Start of Block

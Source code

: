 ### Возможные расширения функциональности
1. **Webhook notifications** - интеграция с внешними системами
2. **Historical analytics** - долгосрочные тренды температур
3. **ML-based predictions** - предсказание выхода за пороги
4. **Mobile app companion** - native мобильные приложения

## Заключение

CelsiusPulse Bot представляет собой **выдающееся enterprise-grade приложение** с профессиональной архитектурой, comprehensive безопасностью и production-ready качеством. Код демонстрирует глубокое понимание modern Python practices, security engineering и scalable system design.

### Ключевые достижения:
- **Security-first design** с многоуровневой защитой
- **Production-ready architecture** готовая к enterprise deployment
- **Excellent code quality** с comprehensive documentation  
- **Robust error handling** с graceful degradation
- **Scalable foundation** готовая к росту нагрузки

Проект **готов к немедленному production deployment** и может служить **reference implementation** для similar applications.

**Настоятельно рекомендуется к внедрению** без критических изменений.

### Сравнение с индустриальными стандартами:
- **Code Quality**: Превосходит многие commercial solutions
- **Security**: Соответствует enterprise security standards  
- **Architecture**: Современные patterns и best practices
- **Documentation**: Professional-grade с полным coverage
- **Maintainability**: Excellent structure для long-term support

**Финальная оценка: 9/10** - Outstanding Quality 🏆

End of Block
Start of Block

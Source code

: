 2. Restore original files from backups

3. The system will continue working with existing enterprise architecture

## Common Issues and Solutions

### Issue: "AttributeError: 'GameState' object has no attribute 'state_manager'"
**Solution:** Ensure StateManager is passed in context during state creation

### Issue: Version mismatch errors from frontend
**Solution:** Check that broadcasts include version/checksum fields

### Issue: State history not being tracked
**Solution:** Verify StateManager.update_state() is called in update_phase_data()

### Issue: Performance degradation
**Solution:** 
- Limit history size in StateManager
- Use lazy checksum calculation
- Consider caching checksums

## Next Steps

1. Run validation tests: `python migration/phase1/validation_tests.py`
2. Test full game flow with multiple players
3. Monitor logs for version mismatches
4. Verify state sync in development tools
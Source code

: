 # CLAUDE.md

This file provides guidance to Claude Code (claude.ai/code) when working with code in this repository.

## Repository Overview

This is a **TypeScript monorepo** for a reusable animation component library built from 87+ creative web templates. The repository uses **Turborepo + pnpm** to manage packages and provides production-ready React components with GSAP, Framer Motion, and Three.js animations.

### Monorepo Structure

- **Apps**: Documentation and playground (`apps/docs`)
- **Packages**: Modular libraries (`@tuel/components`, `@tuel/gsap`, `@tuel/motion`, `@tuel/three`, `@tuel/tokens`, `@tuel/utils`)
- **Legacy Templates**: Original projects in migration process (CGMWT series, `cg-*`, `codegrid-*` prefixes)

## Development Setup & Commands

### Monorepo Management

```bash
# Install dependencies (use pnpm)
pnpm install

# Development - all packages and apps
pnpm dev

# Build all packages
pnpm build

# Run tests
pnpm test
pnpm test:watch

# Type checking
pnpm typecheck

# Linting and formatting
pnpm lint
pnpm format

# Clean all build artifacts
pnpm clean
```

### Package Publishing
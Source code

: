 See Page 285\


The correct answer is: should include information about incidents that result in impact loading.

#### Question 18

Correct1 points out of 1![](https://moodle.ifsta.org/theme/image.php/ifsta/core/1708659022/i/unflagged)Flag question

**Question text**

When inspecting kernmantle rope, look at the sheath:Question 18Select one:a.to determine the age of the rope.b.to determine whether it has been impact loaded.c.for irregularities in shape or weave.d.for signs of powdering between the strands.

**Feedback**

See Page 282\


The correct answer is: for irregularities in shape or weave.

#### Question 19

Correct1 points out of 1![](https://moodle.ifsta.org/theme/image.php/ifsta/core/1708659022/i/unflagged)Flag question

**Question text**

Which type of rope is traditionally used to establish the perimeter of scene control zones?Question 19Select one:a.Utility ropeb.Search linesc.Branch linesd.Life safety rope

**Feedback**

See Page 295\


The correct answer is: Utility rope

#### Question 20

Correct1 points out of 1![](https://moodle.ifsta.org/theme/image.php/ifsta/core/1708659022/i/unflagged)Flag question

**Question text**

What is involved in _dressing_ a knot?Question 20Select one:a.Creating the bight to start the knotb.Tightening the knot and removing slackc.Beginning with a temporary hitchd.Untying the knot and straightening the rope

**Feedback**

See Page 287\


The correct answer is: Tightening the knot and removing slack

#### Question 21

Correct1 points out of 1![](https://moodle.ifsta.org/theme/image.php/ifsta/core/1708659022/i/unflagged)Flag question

End of Block

▶ **EXERCISE OBJECTIVE**: What do the lines above say from the one containing "The correct answer is: for" down to the one containing "#### Question 20"? Return them exactly, both end lines included, and only them.

▶ **YOUR SOLUTION**:
The correct answer is: for irregularities in shape or weave.

#### Question 19

Correct1 points out of 1![](https://moodle.ifsta.org/theme/image.php/ifsta/core/1708659022/i/unflagged)Flag question

**Question text**

Which type of rope is traditionally used to establish the perimeter of scene control zones?Question 19Select one:a.Utility ropeb.Search linesc.Branch linesd.Life safety rope

**Feedback**

See Page 295\


The correct answer is: Utility rope

#### Question 20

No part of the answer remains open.